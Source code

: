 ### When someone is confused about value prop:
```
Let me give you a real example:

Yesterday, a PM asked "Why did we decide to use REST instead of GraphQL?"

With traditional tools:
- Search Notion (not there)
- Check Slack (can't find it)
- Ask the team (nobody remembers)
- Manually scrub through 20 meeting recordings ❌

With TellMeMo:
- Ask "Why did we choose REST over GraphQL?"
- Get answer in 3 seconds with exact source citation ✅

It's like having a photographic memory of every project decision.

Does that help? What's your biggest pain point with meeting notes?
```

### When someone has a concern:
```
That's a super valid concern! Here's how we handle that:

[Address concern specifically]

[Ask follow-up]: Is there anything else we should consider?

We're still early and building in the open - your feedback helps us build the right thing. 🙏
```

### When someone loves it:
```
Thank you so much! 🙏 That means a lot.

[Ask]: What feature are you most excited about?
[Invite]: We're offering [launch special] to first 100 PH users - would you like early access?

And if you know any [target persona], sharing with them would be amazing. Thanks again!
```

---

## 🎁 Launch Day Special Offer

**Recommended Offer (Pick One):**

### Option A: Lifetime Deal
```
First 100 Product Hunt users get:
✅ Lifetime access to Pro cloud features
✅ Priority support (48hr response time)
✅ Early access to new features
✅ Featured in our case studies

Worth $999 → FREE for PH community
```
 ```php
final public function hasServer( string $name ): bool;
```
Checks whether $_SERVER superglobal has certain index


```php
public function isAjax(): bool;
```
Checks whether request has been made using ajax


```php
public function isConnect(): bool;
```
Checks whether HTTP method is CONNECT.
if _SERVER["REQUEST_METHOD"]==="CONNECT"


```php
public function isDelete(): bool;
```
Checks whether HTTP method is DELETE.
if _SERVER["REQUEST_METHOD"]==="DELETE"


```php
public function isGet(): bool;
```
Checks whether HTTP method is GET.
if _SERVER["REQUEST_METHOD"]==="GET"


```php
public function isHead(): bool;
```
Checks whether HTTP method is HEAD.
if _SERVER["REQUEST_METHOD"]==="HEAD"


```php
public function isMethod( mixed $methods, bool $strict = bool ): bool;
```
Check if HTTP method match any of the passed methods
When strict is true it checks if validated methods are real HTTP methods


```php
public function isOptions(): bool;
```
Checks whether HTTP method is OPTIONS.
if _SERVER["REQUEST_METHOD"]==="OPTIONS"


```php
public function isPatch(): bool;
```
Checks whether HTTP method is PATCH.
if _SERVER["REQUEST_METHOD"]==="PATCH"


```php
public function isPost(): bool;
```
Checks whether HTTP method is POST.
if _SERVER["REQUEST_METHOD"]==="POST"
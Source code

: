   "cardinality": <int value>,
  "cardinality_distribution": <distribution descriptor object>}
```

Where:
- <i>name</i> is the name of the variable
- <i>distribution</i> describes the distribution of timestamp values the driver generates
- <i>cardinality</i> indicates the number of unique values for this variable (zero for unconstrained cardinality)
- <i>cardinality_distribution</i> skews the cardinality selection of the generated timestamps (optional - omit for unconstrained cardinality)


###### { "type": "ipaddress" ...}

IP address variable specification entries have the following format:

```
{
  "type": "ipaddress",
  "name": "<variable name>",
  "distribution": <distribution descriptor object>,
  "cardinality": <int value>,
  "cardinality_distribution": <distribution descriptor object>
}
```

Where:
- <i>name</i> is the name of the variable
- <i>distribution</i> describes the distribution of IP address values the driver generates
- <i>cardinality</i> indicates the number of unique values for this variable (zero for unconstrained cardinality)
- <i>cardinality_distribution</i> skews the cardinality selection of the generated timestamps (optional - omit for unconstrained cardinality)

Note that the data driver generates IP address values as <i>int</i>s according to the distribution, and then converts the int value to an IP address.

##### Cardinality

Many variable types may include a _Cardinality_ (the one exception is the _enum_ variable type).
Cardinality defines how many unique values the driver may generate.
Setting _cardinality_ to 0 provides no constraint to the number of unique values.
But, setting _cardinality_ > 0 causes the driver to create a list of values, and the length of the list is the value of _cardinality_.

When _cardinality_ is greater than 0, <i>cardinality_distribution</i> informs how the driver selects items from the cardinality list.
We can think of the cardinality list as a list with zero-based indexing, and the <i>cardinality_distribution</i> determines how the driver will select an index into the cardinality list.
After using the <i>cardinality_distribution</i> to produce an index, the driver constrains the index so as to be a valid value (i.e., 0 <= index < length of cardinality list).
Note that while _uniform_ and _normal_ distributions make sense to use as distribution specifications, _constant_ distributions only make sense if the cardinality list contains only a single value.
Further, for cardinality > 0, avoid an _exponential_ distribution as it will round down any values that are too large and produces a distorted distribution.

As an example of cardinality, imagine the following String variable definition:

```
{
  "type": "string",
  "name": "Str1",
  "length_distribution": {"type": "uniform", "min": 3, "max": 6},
■ ■ ■ ■ ■ ■ ■
> _Task item_
Each record above has to be retyped exactly, with nothing left out.

> _Output for this task_
Source code

: ### When someone is confused about value prop:
```
Let me give you a real example:

Yesterday, a PM asked "Why did we decide to use REST instead of GraphQL?"

With traditional tools:
- Search Notion (not there)
- Check Slack (can't find it)
- Ask the team (nobody remembers)
- Manually scrub through 20 meeting recordings ❌

With TellMeMo:
- Ask "Why did we choose REST over GraphQL?"
- Get answer in 3 seconds with exact source citation ✅

It's like having a photographic memory of every project decision.

Does that help? What's your biggest pain point with meeting notes?
```

### When someone has a concern:
```
That's a super valid concern! Here's how we handle that:

[Address concern specifically]

[Ask follow-up]: Is there anything else we should consider?

We're still early and building in the open - your feedback helps us build the right thing. 🙏
```

### When someone loves it:
```
Thank you so much! 🙏 That means a lot.

[Ask]: What feature are you most excited about?
[Invite]: We're offering [launch special] to first 100 PH users - would you like early access?

And if you know any [target persona], sharing with them would be amazing. Thanks again!
```

---

## 🎁 Launch Day Special Offer

**Recommended Offer (Pick One):**

### Option A: Lifetime Deal
```
First 100 Product Hunt users get:
✅ Lifetime access to Pro cloud features
✅ Priority support (48hr response time)
✅ Early access to new features
✅ Featured in our case studies

Worth $999 → FREE for PH community
```
 ```php
final public function hasServer( string $name ): bool;
```
Checks whether $_SERVER superglobal has certain index


```php
public function isAjax(): bool;
```
Checks whether request has been made using ajax


```php
public function isConnect(): bool;
```
Checks whether HTTP method is CONNECT.
if _SERVER["REQUEST_METHOD"]==="CONNECT"


```php
public function isDelete(): bool;
```
Checks whether HTTP method is DELETE.
if _SERVER["REQUEST_METHOD"]==="DELETE"


```php
public function isGet(): bool;
```
Checks whether HTTP method is GET.
if _SERVER["REQUEST_METHOD"]==="GET"


```php
public function isHead(): bool;
```
Checks whether HTTP method is HEAD.
if _SERVER["REQUEST_METHOD"]==="HEAD"


```php
public function isMethod( mixed $methods, bool $strict = bool ): bool;
```
Check if HTTP method match any of the passed methods
When strict is true it checks if validated methods are real HTTP methods


```php
public function isOptions(): bool;
```
Checks whether HTTP method is OPTIONS.
if _SERVER["REQUEST_METHOD"]==="OPTIONS"


```php
public function isPatch(): bool;
```
Checks whether HTTP method is PATCH.
if _SERVER["REQUEST_METHOD"]==="PATCH"


```php
public function isPost(): bool;
```
Checks whether HTTP method is POST.
if _SERVER["REQUEST_METHOD"]==="POST"
Source code

:   "cardinality": <int value>,
  "cardinality_distribution": <distribution descriptor object>}
```

Where:
- <i>name</i> is the name of the variable
- <i>distribution</i> describes the distribution of timestamp values the driver generates
- <i>cardinality</i> indicates the number of unique values for this variable (zero for unconstrained cardinality)
- <i>cardinality_distribution</i> skews the cardinality selection of the generated timestamps (optional - omit for unconstrained cardinality)


###### { "type": "ipaddress" ...}

IP address variable specification entries have the following format:

```
{
  "type": "ipaddress",
  "name": "<variable name>",
  "distribution": <distribution descriptor object>,
  "cardinality": <int value>,
  "cardinality_distribution": <distribution descriptor object>
}
```

Where:
- <i>name</i> is the name of the variable
- <i>distribution</i> describes the distribution of IP address values the driver generates
- <i>cardinality</i> indicates the number of unique values for this variable (zero for unconstrained cardinality)
- <i>cardinality_distribution</i> skews the cardinality selection of the generated timestamps (optional - omit for unconstrained cardinality)

Note that the data driver generates IP address values as <i>int</i>s according to the distribution, and then converts the int value to an IP address.

##### Cardinality

Many variable types may include a _Cardinality_ (the one exception is the _enum_ variable type).
Cardinality defines how many unique values the driver may generate.
Setting _cardinality_ to 0 provides no constraint to the number of unique values.
But, setting _cardinality_ > 0 causes the driver to create a list of values, and the length of the list is the value of _cardinality_.

When _cardinality_ is greater than 0, <i>cardinality_distribution</i> informs how the driver selects items from the cardinality list.
We can think of the cardinality list as a list with zero-based indexing, and the <i>cardinality_distribution</i> determines how the driver will select an index into the cardinality list.
After using the <i>cardinality_distribution</i> to produce an index, the driver constrains the index so as to be a valid value (i.e., 0 <= index < length of cardinality list).
Note that while _uniform_ and _normal_ distributions make sense to use as distribution specifications, _constant_ distributions only make sense if the cardinality list contains only a single value.
Further, for cardinality > 0, avoid an _exponential_ distribution as it will round down any values that are too large and produces a distorted distribution.

As an example of cardinality, imagine the following String variable definition:

```
{
  "type": "string",
  "name": "Str1",
  "length_distribution": {"type": "uniform", "min": 3, "max": 6},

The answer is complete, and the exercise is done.